Start with a library that gives you full access to the DNS response (i.e. all sections, not just the answer). When you get either a "nonexistent" response, look at its "authority" section for a SOA record; it’ll have an mname field pointing at what could be considered the "primary" nameserver for that domain. Then configure the DNS resolver library to query that specific nameserver.
That’s expected. You weren’t querying a global database; you were querying caching proxies in all of your examples. Both positive and negative replies are cached for a certain amount of time, and each zone administrator decides what TTL to set for their records (and what negative TTL to use for the zone as a whole).
What makes it look inconsistent is that the TTL is counted from the time the first query was made; repeated queries do not extend the TTL.
For example, if you query a non-existent domain and it’s not in cache yet, it’ll get freshly cached for whole 5 minutes (or whatever NegTTL is set), and adding that domain will not be visible during those entire 5 minutes.
On the other hand, if you query a non-existent domain and the response happens to be already cached (e.g. if you just queried it a minute ago), with its TTL having already counted down from the original 5 minutes to (say) 60 seconds, then it’ll only take 60 seconds for a change to be visible.

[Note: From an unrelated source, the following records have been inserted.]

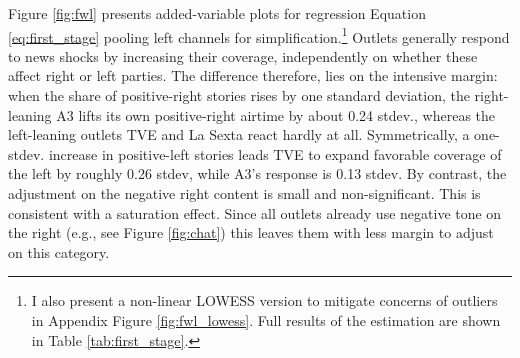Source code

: \documentclass[12pt]{article}
\begin{document}
Figure \ref{fig:fwl} presents added-variable plots for regression Equation  \eqref{eq:first_stage}  pooling left channels for simplification.\footnote{I also present a non-linear LOWESS version to mitigate concerns of outliers in Appendix Figure \ref{fig:fwl_lowess}. Full results of the estimation are shown in Table \ref{tab:first_stage}.} Outlets generally respond to news shocks by increasing their coverage, independently on whether these affect  right or left parties. The difference therefore, lies on the intensive margin: when the share of  positive-right stories rises by one standard deviation, the right-leaning A3 lifts its own positive-right airtime by about 0.24 stdev., whereas the left-leaning outlets TVE and La Sexta react hardly at all.  Symmetrically, a one-stdev. increase in positive-left stories leads TVE to expand favorable coverage of the left by roughly 0.26 stdev, while A3’s response is 0.13 stdev.  By contrast, the adjustment on the negative right content is small and non-significant. This is consistent with a saturation effect. Since all outlets already use negative tone on the right  (e.g., see Figure \ref{fig:chat}) this leaves them with less margin to adjust on this category. 





 

	
	
\end{document}
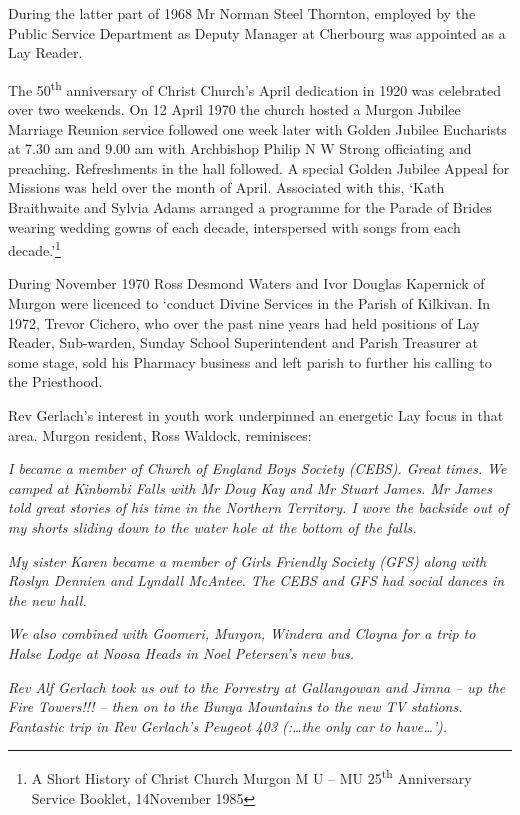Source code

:During the latter part of 1968 Mr Norman Steel Thornton, employed by the Public Service Department as Deputy Manager at Cherbourg was appointed as a Lay Reader.

The 50\textsuperscript{th} anniversary of Christ Church's April dedication in 1920 was celebrated over two weekends. On 12 April 1970 the church hosted a Murgon Jubilee Marriage Reunion service followed one week later with Golden Jubilee Eucharists at 7.30 am and 9.00 am with Archbishop Philip N W Strong officiating and preaching. Refreshments in the hall followed. A special Golden Jubilee Appeal for Missions was held over the month of April. Associated with this, `Kath Braithwaite and Sylvia Adams arranged a programme for the Parade of Brides wearing wedding gowns of each decade, interspersed with songs from each decade.'\footnote{A Short History of Christ Church Murgon M U -- MU 25\textsuperscript{th} Anniversary Service Booklet, 14November 1985}

During November 1970 Ross Desmond Waters and Ivor Douglas Kapernick of Murgon were licenced to `conduct Divine Services in the Parish of Kilkivan. In 1972, Trevor Cichero, who over the past nine years had held positions of Lay Reader, Sub-warden, Sunday School Superintendent and Parish Treasurer at some stage, sold his Pharmacy business and left parish to further his calling to the Priesthood.

Rev Gerlach's interest in youth work underpinned an energetic Lay focus in that area. Murgon resident, Ross Waldock, reminisces:

\emph{I became a member of Church of England Boys Society (CEBS). Great times. We camped at Kinbombi Falls with Mr Doug Kay and Mr Stuart James. Mr James told great stories of his time in the Northern Territory. I wore the backside out of my shorts sliding down to the water hole at the bottom of the falls.}

\emph{My sister Karen became a member of Girls Friendly Society (GFS) along with Roslyn Dennien and Lyndall McAntee. The CEBS and GFS had social dances in the new hall.}

\emph{We also combined with Goomeri, Murgon, Windera and Cloyna for a trip to Halse Lodge at Noosa Heads in Noel Petersen's new bus.}

\emph{Rev Alf Gerlach took us out to the Forrestry at Gallangowan and Jimna -- up the Fire Towers!!! -- then on to the Bunya Mountains to the new TV stations. Fantastic trip in Rev Gerlach's Peugeot 403 (:\ldots the only car to have\ldots').}

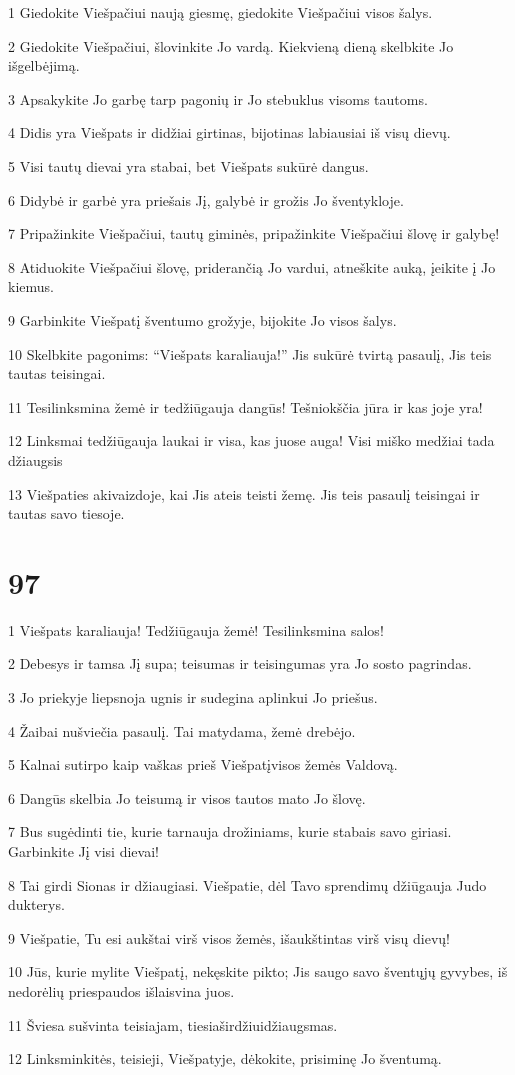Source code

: \par 1 Giedokite Viešpačiui naują giesmę, giedokite Viešpačiui visos šalys. 
\par 2 Giedokite Viešpačiui, šlovinkite Jo vardą. Kiekvieną dieną skelbkite Jo išgelbėjimą. 
\par 3 Apsakykite Jo garbę tarp pagonių ir Jo stebuklus visoms tautoms. 
\par 4 Didis yra Viešpats ir didžiai girtinas, bijotinas labiausiai iš visų dievų. 
\par 5 Visi tautų dievai yra stabai, bet Viešpats sukūrė dangus. 
\par 6 Didybė ir garbė yra priešais Jį, galybė ir grožis Jo šventykloje. 
\par 7 Pripažinkite Viešpačiui, tautų giminės, pripažinkite Viešpačiui šlovę ir galybę! 
\par 8 Atiduokite Viešpačiui šlovę, priderančią Jo vardui, atneškite auką, įeikite į Jo kiemus. 
\par 9 Garbinkite Viešpatį šventumo grožyje, bijokite Jo visos šalys. 
\par 10 Skelbkite pagonims: “Viešpats karaliauja!” Jis sukūrė tvirtą pasaulį, Jis teis tautas teisingai. 
\par 11 Tesilinksmina žemė ir tedžiūgauja dangūs! Tešniokščia jūra ir kas joje yra! 
\par 12 Linksmai tedžiūgauja laukai ir visa, kas juose auga! Visi miško medžiai tada džiaugsis 
\par 13 Viešpaties akivaizdoje, kai Jis ateis teisti žemę. Jis teis pasaulį teisingai ir tautas savo tiesoje.


\chapter{97}


\par 1 Viešpats karaliauja! Tedžiūgauja žemė! Tesilinksmina salos! 
\par 2 Debesys ir tamsa Jį supa; teisumas ir teisingumas yra Jo sosto pagrindas. 
\par 3 Jo priekyje liepsnoja ugnis ir sudegina aplinkui Jo priešus. 
\par 4 Žaibai nušviečia pasaulį. Tai matydama, žemė drebėjo. 
\par 5 Kalnai sutirpo kaip vaškas prieš Viešpatį­visos žemės Valdovą. 
\par 6 Dangūs skelbia Jo teisumą ir visos tautos mato Jo šlovę. 
\par 7 Bus sugėdinti tie, kurie tarnauja drožiniams, kurie stabais savo giriasi. Garbinkite Jį visi dievai! 
\par 8 Tai girdi Sionas ir džiaugiasi. Viešpatie, dėl Tavo sprendimų džiūgauja Judo dukterys. 
\par 9 Viešpatie, Tu esi aukštai virš visos žemės, išaukštintas virš visų dievų! 
\par 10 Jūs, kurie mylite Viešpatį, nekęskite pikto; Jis saugo savo šventųjų gyvybes, iš nedorėlių priespaudos išlaisvina juos. 
\par 11 Šviesa sušvinta teisiajam, tiesiaširdžiui­džiaugsmas. 
\par 12 Linksminkitės, teisieji, Viešpatyje, dėkokite, prisiminę Jo šventumą.


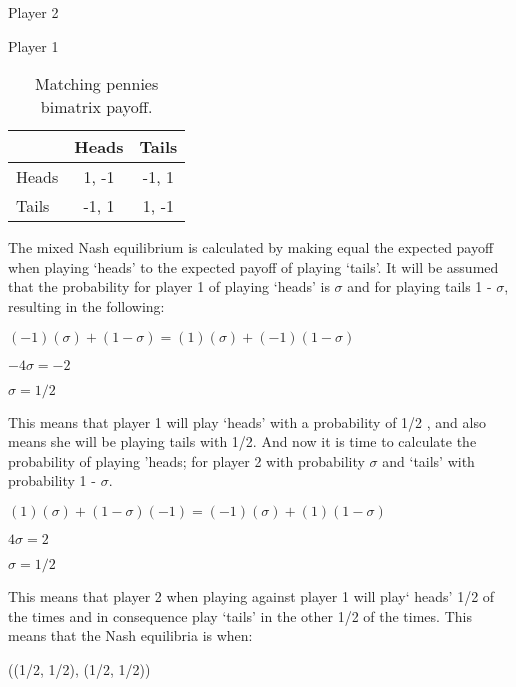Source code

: \begin{table}[H]
\begin{center}
Player 2

Player 1
\begin{tabular}{|l|c|c|}
\hline
 & Heads & Tails\\ 
\hline
Heads & 1, -1 & -1, 1\\
\hline
Tails & -1, 1 & 1, -1\\
\hline
\end{tabular}

\caption{ Matching pennies bimatrix payoff.}
\label{fig:mpnashmx}	
\end{center}
\end{table}

The mixed Nash equilibrium is calculated by making equal the expected payoff  when playing `heads' to the expected payoff of playing `tails'. It will be assumed that the probability for player 1 of playing `heads' is $\sigma$ and for playing tails 1 - $\sigma$, resulting in the following:
\begin{center}
$(-1)(\sigma) + (1 - \sigma) = (1)(\sigma) + (-1)(1 - \sigma)$
\end{center}
\begin{center}
$-4 \sigma = -2$
\end{center}
\begin{center}
$\sigma = 1/2$
\end{center}
This means that player 1 will play `heads' with a probability of 1/2 , and also means she will be playing tails with 1/2. And now it is time to calculate the probability of playing 'heads; for player 2 with probability $\sigma$ and `tails' with probability 1 - $\sigma$.

\begin{center}
$(1)(\sigma) + (1 - \sigma)(-1) = (-1)(\sigma) + (1)(1 - \sigma)$
\end{center}
\begin{center}
$4 \sigma = 2$
\end{center}
\begin{center}
$\sigma = 1/2$
\end{center}

This means that player 2 when playing against player 1 will play` heads'  1/2  of the times and in consequence play `tails' in the other 1/2 of the times. 
This means that the Nash equilibria is when:
\begin{center}
((1/2, 1/2), (1/2, 1/2))
\end{center}

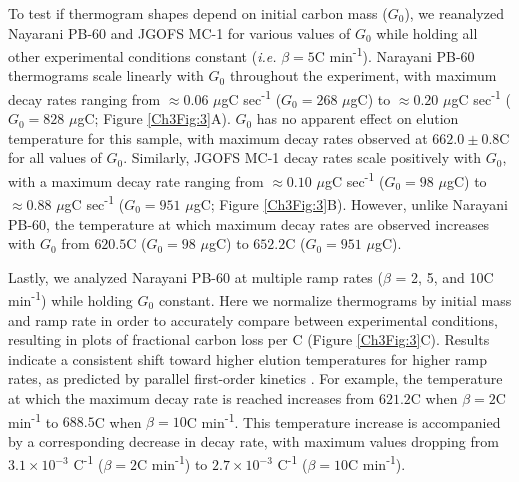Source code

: To test if thermogram shapes depend on initial carbon mass ($G_0$), we reanalyzed Nayarani PB-60 and JGOFS MC-1 for various values of $G_0$ while holding all other experimental conditions constant (\textit{i.e.} $\beta = 5$\textdegree C min\textsuperscript{-1}). Narayani PB-60 thermograms scale linearly with $G_0$ throughout the experiment, with maximum decay rates ranging from $\approx 0.06$ $\mu$gC sec\textsuperscript{-1} ($G_0 = 268$ $\mu$gC) to $\approx 0.20$ $\mu$gC sec\textsuperscript{-1} ($G_0 = 828$ $\mu$gC; Figure \ref{Ch3Fig:3}A). $G_0$ has no apparent effect on elution temperature for this sample, with maximum decay rates observed at $662.0 \pm 0.8$\textdegree C for all values of $G_0$. Similarly, JGOFS MC-1 decay rates scale positively with $G_0$, with a maximum decay rate ranging from $\approx 0.10$ $\mu$gC sec\textsuperscript{-1} ($G_0 = 98$ $\mu$gC) to $\approx 0.88$ $\mu$gC sec\textsuperscript{-1} ($G_0 = 951$ $\mu$gC; Figure \ref{Ch3Fig:3}B). However, unlike Narayani PB-60, the temperature at which maximum decay rates are observed increases with $G_0$ from $620.5$\textdegree C ($G_0 = 98$ $\mu$gC) to $652.2$\textdegree C ($G_0 = 951$ $\mu$gC).

Lastly, we analyzed Narayani PB-60 at multiple ramp rates ($\beta$ = 2, 5, and 10\textdegree C min\textsuperscript{-1}) while holding $G_0$ constant. Here we normalize thermograms by initial mass and ramp rate in order to accurately compare between experimental conditions, resulting in plots of fractional carbon loss per \textdegree C (Figure \ref{Ch3Fig:3}C). Results indicate a consistent shift toward higher elution temperatures for higher ramp rates, as predicted by parallel first-order kinetics \citep{Braun:1987vf,Miura:1995uo,Miura:1998jf}. For example, the temperature at which the maximum decay rate is reached increases from $621.2$\textdegree C when $\beta = 2$\textdegree C min\textsuperscript{-1} to $688.5$\textdegree C when $\beta = 10$\textdegree C min\textsuperscript{-1}. This temperature increase is accompanied by a corresponding decrease in decay rate, with maximum values dropping from $3.1 \times 10^{-3}$ \textdegree C\textsuperscript{-1} ($\beta = 2$\textdegree C min\textsuperscript{-1}) to $2.7 \times 10^{-3}$ \textdegree C\textsuperscript{-1} ($\beta = 10$\textdegree C min\textsuperscript{-1}).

But additionally, when you’re querying a large public resolver such as 1.1.1.1 or 8.8.8.8, you’re not actually querying the same server every time – many locations (ignoring anycast) will have that IP address load-balanced across more than one physical machine, each having its own cache. So even if the first query of a nonexistent domain caused the resolver to cache the results, the second one might hit a different backend host that doesn’t have it in cache yet.